◆ SOURCE MATERIAL

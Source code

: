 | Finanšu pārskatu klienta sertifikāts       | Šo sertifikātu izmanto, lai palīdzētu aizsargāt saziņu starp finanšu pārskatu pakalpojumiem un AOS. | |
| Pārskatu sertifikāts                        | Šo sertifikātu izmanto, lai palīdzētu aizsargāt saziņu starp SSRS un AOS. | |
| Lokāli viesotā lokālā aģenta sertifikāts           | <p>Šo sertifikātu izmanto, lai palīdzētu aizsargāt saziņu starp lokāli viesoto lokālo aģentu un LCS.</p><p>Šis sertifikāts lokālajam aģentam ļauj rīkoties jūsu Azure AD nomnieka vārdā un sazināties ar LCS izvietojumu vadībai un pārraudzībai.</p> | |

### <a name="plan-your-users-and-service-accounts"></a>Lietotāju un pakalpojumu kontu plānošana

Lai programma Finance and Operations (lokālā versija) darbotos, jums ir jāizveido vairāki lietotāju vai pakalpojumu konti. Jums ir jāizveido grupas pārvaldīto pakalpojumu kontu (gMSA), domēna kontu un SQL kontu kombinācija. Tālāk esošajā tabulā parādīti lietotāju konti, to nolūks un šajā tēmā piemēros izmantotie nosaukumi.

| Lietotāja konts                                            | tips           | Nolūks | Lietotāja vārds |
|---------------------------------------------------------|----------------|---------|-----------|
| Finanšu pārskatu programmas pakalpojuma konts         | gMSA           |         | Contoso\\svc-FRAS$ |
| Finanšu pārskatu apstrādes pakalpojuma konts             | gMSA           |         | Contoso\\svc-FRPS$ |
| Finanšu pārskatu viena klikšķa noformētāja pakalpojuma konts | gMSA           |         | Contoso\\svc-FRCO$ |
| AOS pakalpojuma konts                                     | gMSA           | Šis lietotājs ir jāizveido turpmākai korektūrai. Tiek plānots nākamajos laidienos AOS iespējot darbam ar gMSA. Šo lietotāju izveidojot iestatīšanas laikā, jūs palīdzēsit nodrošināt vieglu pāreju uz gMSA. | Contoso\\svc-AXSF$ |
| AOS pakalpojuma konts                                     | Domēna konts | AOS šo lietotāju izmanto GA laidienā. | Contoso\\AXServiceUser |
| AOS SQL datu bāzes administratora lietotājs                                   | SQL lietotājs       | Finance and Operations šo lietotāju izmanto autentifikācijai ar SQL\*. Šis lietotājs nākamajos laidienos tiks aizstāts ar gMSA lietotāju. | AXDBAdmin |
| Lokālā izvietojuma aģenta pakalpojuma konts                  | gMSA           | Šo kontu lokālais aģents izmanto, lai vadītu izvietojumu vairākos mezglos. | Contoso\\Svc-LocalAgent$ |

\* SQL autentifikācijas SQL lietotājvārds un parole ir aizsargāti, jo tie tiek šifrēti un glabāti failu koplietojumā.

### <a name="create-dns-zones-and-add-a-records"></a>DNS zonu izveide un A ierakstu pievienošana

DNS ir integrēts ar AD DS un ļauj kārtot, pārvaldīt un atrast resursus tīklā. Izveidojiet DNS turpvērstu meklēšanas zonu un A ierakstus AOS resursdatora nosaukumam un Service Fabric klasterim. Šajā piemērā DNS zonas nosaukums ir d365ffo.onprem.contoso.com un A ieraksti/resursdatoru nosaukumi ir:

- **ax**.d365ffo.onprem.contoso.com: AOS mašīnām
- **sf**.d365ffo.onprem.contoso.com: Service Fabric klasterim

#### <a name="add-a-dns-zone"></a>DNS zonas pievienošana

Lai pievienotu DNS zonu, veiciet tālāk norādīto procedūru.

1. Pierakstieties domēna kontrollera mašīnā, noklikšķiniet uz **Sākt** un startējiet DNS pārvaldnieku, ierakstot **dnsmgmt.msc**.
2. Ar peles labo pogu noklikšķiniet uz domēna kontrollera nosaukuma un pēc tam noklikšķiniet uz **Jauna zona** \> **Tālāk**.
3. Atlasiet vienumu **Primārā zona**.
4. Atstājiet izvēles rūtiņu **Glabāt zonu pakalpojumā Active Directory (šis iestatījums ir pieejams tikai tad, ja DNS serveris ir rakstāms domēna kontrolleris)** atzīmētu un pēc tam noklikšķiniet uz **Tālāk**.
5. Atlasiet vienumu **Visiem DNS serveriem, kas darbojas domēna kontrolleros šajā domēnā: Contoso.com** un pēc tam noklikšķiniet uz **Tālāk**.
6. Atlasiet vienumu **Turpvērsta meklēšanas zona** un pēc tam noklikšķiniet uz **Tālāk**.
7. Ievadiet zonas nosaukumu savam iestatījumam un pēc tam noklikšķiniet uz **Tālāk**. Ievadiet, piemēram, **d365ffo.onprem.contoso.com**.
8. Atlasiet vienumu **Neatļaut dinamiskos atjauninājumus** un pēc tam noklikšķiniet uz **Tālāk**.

◆ YOUR ASSIGNMENT
A verbatim copy of every entry is required.

◆ OUTPUT FOR THIS TASK
Source code

: | Finanšu pārskatu klienta sertifikāts       | Šo sertifikātu izmanto, lai palīdzētu aizsargāt saziņu starp finanšu pārskatu pakalpojumiem un AOS. | |
| Pārskatu sertifikāts                        | Šo sertifikātu izmanto, lai palīdzētu aizsargāt saziņu starp SSRS un AOS. | |
| Lokāli viesotā lokālā aģenta sertifikāts           | <p>Šo sertifikātu izmanto, lai palīdzētu aizsargāt saziņu starp lokāli viesoto lokālo aģentu un LCS.</p><p>Šis sertifikāts lokālajam aģentam ļauj rīkoties jūsu Azure AD nomnieka vārdā un sazināties ar LCS izvietojumu vadībai un pārraudzībai.</p> | |

### <a name="plan-your-users-and-service-accounts"></a>Lietotāju un pakalpojumu kontu plānošana

Lai programma Finance and Operations (lokālā versija) darbotos, jums ir jāizveido vairāki lietotāju vai pakalpojumu konti. Jums ir jāizveido grupas pārvaldīto pakalpojumu kontu (gMSA), domēna kontu un SQL kontu kombinācija. Tālāk esošajā tabulā parādīti lietotāju konti, to nolūks un šajā tēmā piemēros izmantotie nosaukumi.

| Lietotāja konts                                            | tips           | Nolūks | Lietotāja vārds |
|---------------------------------------------------------|----------------|---------|-----------|
| Finanšu pārskatu programmas pakalpojuma konts         | gMSA           |         | Contoso\\svc-FRAS$ |
| Finanšu pārskatu apstrādes pakalpojuma konts             | gMSA           |         | Contoso\\svc-FRPS$ |
| Finanšu pārskatu viena klikšķa noformētāja pakalpojuma konts | gMSA           |         | Contoso\\svc-FRCO$ |
| AOS pakalpojuma konts                                     | gMSA           | Šis lietotājs ir jāizveido turpmākai korektūrai. Tiek plānots nākamajos laidienos AOS iespējot darbam ar gMSA. Šo lietotāju izveidojot iestatīšanas laikā, jūs palīdzēsit nodrošināt vieglu pāreju uz gMSA. | Contoso\\svc-AXSF$ |
| AOS pakalpojuma konts                                     | Domēna konts | AOS šo lietotāju izmanto GA laidienā. | Contoso\\AXServiceUser |
| AOS SQL datu bāzes administratora lietotājs                                   | SQL lietotājs       | Finance and Operations šo lietotāju izmanto autentifikācijai ar SQL\*. Šis lietotājs nākamajos laidienos tiks aizstāts ar gMSA lietotāju. | AXDBAdmin |
| Lokālā izvietojuma aģenta pakalpojuma konts                  | gMSA           | Šo kontu lokālais aģents izmanto, lai vadītu izvietojumu vairākos mezglos. | Contoso\\Svc-LocalAgent$ |

\* SQL autentifikācijas SQL lietotājvārds un parole ir aizsargāti, jo tie tiek šifrēti un glabāti failu koplietojumā.

### <a name="create-dns-zones-and-add-a-records"></a>DNS zonu izveide un A ierakstu pievienošana

DNS ir integrēts ar AD DS un ļauj kārtot, pārvaldīt un atrast resursus tīklā. Izveidojiet DNS turpvērstu meklēšanas zonu un A ierakstus AOS resursdatora nosaukumam un Service Fabric klasterim. Šajā piemērā DNS zonas nosaukums ir d365ffo.onprem.contoso.com un A ieraksti/resursdatoru nosaukumi ir:

- **ax**.d365ffo.onprem.contoso.com: AOS mašīnām
- **sf**.d365ffo.onprem.contoso.com: Service Fabric klasterim

#### <a name="add-a-dns-zone"></a>DNS zonas pievienošana

Lai pievienotu DNS zonu, veiciet tālāk norādīto procedūru.

1. Pierakstieties domēna kontrollera mašīnā, noklikšķiniet uz **Sākt** un startējiet DNS pārvaldnieku, ierakstot **dnsmgmt.msc**.
2. Ar peles labo pogu noklikšķiniet uz domēna kontrollera nosaukuma un pēc tam noklikšķiniet uz **Jauna zona** \> **Tālāk**.
3. Atlasiet vienumu **Primārā zona**.
4. Atstājiet izvēles rūtiņu **Glabāt zonu pakalpojumā Active Directory (šis iestatījums ir pieejams tikai tad, ja DNS serveris ir rakstāms domēna kontrolleris)** atzīmētu un pēc tam noklikšķiniet uz **Tālāk**.
5. Atlasiet vienumu **Visiem DNS serveriem, kas darbojas domēna kontrolleros šajā domēnā: Contoso.com** un pēc tam noklikšķiniet uz **Tālāk**.
6. Atlasiet vienumu **Turpvērsta meklēšanas zona** un pēc tam noklikšķiniet uz **Tālāk**.
7. Ievadiet zonas nosaukumu savam iestatījumam un pēc tam noklikšķiniet uz **Tālāk**. Ievadiet, piemēram, **d365ffo.onprem.contoso.com**.
8. Atlasiet vienumu **Neatļaut dinamiskos atjauninājumus** un pēc tam noklikšķiniet uz **Tālāk**.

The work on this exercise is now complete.